Before anyone can try to understand a point, it has to be made.
> There is a cheap (not always) way of making everything "lazy", by
> rewriting. If an expression is the argument of a function, what is
> passed
> is the representation of this expression. This gets evaluated in
> the context
> of the caller function, although perhaps in the environment of the
> argument
> itself, if there are external references. It is something *similar* to
> macros, and it is more or less what I understood from my - admittedly
> weak - knowledge of R, S, etc. (Frankly, I do not know them enough to
> make the difference).
> But this is not the same as the laziness - realization of the normal
> order of evaluation, call by name (need), etc.
First off, as someone who has implemented a couple of macro processors,
I completely fail to see any similarity between S/R arguments and
macro processing. YES an (expression, environment) pair is passed.
But can you try to see *my* point? HOW THE THING IS IMPLEMENTED is
completely unimportant (except that the approach S and R take makes
strictly more things possible than the approach that GHC takes).
What matters is WHAT THE BEHAVIOUR IS. And what you get is *precisely*
call by need.
> There is a difference between call by name, and by reference.
I know that; the implementors of R (one of whom I know) know that also.

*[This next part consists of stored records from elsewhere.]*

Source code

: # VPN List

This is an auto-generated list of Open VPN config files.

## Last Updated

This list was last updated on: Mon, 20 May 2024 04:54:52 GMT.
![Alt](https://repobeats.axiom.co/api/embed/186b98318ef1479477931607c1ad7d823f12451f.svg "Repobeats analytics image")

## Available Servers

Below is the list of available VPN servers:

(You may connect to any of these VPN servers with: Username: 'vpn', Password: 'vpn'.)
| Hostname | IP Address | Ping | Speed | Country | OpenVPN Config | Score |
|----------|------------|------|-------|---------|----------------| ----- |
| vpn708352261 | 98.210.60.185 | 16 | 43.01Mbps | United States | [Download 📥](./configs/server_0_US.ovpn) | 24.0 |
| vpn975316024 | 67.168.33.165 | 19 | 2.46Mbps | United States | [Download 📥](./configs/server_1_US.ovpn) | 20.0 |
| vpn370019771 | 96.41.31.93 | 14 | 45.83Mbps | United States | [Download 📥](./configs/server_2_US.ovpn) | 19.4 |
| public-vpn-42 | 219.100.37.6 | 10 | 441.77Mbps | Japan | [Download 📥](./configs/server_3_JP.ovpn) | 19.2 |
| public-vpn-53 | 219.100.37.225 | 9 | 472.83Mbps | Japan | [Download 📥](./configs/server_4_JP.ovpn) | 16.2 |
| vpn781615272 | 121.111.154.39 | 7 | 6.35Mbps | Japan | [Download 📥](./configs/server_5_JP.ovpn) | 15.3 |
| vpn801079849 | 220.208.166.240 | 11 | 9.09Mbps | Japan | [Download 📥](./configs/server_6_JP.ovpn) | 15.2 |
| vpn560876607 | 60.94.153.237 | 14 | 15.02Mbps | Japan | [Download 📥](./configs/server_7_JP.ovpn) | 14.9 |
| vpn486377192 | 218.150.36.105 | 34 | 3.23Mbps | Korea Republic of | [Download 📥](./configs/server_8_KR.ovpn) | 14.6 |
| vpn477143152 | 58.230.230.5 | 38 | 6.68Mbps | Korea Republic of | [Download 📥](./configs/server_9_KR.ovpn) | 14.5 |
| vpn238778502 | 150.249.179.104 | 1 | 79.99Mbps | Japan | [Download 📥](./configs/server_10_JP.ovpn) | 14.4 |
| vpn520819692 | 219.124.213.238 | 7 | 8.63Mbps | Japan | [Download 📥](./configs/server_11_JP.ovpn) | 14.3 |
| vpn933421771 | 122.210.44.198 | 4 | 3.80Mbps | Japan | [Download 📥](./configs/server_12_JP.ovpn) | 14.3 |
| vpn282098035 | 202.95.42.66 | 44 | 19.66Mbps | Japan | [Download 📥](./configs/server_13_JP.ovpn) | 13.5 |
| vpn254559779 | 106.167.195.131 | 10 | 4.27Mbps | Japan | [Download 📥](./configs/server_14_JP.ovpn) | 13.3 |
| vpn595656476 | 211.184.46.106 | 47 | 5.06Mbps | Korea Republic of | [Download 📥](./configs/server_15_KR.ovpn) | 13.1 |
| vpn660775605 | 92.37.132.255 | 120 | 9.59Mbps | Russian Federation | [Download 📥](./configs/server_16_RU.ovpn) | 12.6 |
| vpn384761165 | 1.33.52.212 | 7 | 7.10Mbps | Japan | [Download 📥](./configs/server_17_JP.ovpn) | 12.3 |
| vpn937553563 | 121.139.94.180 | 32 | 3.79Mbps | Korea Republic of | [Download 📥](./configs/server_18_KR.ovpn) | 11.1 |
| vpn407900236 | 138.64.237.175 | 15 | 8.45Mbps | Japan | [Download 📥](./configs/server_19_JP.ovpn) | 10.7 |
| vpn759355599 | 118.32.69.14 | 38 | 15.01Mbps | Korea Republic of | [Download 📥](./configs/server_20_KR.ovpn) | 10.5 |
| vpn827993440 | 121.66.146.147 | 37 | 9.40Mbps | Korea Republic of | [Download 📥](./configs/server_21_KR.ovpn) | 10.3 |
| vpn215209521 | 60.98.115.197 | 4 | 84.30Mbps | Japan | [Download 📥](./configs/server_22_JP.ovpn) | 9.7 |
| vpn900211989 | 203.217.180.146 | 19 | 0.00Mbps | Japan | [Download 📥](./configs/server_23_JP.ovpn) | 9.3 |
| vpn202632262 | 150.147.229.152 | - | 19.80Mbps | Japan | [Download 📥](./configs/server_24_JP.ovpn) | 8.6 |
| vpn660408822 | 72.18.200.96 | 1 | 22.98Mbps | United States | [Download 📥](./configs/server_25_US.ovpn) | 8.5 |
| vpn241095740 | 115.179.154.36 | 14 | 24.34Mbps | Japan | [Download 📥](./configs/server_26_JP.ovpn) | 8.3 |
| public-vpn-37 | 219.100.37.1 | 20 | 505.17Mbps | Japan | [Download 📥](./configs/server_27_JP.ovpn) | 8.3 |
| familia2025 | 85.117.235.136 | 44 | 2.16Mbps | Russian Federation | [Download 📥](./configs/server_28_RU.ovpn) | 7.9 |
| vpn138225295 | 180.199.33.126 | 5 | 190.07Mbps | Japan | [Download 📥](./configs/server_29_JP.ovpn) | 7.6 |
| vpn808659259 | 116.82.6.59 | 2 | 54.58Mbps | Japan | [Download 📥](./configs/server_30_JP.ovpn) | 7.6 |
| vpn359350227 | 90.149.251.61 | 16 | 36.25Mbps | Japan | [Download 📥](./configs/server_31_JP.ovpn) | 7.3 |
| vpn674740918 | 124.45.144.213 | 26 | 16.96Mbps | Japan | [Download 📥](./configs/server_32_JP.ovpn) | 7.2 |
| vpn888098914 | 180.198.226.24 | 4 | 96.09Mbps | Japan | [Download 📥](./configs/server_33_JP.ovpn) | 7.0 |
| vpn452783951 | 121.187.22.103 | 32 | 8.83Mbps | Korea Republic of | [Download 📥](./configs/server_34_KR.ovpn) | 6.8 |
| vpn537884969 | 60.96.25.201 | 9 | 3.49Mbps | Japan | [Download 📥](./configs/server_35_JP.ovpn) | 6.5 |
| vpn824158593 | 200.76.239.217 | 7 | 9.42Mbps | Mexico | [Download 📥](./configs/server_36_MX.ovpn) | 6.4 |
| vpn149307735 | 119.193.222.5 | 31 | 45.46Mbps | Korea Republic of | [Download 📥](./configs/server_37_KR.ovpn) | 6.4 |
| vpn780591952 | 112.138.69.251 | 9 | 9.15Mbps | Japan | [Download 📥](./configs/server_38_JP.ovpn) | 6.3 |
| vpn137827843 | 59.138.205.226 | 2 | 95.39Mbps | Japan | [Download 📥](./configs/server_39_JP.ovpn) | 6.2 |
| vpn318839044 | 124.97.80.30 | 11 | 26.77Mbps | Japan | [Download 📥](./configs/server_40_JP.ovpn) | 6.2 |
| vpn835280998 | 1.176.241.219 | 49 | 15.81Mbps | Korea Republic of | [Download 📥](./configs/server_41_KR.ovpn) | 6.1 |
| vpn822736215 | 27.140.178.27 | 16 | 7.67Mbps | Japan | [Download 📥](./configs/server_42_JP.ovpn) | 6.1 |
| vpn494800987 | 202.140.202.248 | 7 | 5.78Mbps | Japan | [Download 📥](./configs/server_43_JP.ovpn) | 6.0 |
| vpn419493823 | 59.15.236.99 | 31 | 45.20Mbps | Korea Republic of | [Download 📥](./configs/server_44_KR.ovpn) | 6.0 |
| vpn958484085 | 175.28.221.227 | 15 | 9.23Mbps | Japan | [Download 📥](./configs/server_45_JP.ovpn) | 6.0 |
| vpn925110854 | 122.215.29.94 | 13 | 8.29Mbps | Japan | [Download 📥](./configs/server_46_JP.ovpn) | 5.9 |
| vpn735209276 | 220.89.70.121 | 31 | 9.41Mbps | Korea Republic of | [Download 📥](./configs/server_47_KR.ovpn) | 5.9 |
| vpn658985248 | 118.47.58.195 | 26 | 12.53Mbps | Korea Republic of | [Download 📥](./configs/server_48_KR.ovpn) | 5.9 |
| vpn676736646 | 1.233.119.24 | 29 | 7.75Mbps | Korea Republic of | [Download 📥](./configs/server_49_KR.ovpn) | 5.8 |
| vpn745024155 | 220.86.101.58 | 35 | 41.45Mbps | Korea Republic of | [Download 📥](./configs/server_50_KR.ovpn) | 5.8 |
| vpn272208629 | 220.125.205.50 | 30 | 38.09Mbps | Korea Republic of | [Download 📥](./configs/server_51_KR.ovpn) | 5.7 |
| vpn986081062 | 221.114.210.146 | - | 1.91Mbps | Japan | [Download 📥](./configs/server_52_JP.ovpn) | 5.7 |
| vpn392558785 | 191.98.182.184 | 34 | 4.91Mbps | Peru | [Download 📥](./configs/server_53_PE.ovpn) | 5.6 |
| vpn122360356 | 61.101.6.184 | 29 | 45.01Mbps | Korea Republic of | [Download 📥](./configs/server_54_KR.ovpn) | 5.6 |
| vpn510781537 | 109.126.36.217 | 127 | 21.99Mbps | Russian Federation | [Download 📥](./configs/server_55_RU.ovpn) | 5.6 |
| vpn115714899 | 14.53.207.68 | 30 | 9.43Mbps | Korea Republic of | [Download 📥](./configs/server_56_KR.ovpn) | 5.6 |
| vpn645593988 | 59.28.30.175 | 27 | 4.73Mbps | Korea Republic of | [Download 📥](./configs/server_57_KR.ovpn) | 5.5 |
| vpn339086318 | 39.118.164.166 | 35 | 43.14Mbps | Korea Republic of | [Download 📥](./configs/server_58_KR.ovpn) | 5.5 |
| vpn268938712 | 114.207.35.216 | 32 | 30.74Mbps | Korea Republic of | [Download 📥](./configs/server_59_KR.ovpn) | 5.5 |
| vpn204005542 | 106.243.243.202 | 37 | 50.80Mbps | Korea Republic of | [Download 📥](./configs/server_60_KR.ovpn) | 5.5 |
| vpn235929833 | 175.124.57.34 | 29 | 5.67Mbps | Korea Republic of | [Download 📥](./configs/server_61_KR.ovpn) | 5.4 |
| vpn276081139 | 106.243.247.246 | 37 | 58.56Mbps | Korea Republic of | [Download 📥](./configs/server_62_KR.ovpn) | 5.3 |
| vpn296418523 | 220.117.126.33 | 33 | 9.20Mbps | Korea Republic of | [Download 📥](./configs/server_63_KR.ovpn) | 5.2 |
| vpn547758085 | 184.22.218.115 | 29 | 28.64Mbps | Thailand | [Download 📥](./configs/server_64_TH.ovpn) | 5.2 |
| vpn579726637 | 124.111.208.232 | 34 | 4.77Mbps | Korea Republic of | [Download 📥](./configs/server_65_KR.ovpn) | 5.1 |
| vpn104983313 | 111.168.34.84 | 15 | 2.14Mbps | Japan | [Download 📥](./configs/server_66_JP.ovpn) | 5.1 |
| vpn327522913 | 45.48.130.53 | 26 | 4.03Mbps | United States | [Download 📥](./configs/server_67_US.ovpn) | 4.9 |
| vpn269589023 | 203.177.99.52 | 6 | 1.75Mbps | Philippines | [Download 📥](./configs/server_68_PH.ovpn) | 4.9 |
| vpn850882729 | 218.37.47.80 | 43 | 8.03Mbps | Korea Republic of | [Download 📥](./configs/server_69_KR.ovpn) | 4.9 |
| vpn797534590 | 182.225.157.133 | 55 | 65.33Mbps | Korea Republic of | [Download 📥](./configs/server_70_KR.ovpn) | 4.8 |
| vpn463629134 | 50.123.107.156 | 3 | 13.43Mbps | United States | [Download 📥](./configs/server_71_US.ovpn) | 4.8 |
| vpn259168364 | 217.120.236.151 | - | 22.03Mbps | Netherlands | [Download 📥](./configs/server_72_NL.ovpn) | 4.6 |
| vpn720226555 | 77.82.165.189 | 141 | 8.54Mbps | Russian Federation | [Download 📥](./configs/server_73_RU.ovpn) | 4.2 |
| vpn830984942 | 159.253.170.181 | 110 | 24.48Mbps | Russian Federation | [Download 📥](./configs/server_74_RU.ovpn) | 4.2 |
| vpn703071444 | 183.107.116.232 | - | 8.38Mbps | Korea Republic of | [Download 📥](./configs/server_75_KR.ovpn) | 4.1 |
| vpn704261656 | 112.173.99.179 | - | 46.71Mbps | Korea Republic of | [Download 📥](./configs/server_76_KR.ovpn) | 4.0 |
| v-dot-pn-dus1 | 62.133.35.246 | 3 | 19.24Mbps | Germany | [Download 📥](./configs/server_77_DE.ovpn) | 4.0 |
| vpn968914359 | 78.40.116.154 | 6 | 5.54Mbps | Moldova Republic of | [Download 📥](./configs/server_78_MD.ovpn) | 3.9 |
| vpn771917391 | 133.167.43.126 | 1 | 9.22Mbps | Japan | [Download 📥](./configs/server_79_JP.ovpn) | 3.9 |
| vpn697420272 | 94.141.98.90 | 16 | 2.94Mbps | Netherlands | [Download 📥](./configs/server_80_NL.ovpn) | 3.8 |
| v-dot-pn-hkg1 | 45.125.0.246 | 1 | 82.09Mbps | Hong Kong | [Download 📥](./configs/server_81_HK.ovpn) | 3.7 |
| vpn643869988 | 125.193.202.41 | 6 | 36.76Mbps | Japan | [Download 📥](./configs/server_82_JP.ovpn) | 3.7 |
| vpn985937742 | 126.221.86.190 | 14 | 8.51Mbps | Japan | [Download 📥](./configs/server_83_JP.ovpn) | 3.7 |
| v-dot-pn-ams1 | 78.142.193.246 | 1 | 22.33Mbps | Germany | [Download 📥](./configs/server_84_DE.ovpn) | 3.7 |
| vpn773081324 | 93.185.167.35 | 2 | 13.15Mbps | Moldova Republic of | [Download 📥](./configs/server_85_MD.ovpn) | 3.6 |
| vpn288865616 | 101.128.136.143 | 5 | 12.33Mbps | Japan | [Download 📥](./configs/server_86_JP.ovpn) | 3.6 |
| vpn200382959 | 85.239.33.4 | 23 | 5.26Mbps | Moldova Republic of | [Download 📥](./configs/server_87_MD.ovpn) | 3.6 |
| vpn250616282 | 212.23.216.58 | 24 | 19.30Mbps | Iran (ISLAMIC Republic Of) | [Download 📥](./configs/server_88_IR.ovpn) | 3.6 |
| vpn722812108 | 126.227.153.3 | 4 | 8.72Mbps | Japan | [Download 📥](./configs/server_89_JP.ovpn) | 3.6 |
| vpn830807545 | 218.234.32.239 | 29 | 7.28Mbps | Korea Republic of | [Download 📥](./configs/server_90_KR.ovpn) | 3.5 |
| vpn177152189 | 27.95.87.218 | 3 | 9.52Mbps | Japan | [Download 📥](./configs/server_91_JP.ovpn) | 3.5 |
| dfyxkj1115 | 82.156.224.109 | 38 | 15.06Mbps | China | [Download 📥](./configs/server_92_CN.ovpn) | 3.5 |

The contrast is precisely a contrast against call by *reference*
because the *language* contrast that was salient for most S users was
the contrast between S and Fortran, and it is pass by reference that
Fortran has, not call by name.
> Right. But then, laziness *AND* side effects may put you in a nice
> mess...
Indeed it does. I didn't say I thought it was a *good* mix, just that
it *exists*. Now, the discussion
> began with ideas how to advertize *functional* languages, not
> packages with
> dangerous, non-formalizable semantics,
I do not know where you get the idea that S semantics is not
formalisable.
The principal S reference contains a meta-circular interpreter.
"Can lead the unwary into traps" is not at all the same as
"cannot be formalised".
> OF COURSE, there are untyped languages with suspended evaluation.
> Snobol had "unevaluated expressions", Icon has "co-expressions", etc.
This is once again to evade the point. (As it happens, I have, and
occasionally use, both Icon and SNOBOL. I wonder how many other SNOBOL
users remain.) In SNOBOL and Icon these things are *exceptions*; the
normal argument passing convention is otherwise. In S (and therefore
R),
there is, as in Haskell, only ONE way to pass arguments, and that is
call by need. Call by need in R is *not* exceptional. It isn't even
just the norm. It is the *only* argument passing technique on offer.
> But
> if the merits of FL include some protection against errors, issued
> from
> enforcing a concrete programming discipline, "R" doesn't seem to me
> a good example.
I was on the R mailing list for a couple of years. What a torrent of
messages that was! Interestingly, the troubles you fear (with a mix
of imperative actions and call by need) do not seem to be troublesome
in practice. There really doesn't seem to be much if any need to
protect against *those* errors. One of the commonest mistakes is
using "&" (or "|") where "&&" (or "||") should have been used, and
this is something that a type system might have helped with. But it
is precisely a dynamically typed lazy language you were after, so "the
lack of a static type system has more to do with errors than the
possibility of mixing imperative actions with laziness" is probably
something you do not want to hear.
I wrote:
>> I don't know what co-inductive constructions are.
>
> OK, try to code in R the list [0,1,2,3, ...] using a co-recursive data
> definition,
You can safely assume that someone who doesn't know what co-inductive
constructions are also doesn't know what co-recursive data definitions
are. ("doesn't know" as in "is unfamiliar with the jargon", not as in
"has never met the concept".)
> in Haskell:
> integs = 0 : (ones + integs) where ones = 1 : ones
> and where (+) acts on lists element-wise.
I believe I already explained the reason that this is hard in R:
it doesn't evaluate *arguments* but it does fully evaluate *results*.
I think that's a much more insightful thing to say about R than to
go on misleadingly about macros.
Let's leave R behind.
If one wants a lazy dynamically typed programming language that
lets you construct "infinite lists" by using the basic language
mechanisms in a simple and direct way, there's always Recanati's
Lambdix, which is a lazy Lisp. I don't know whether that ever saw
serious use, but it does show that the thing can be done.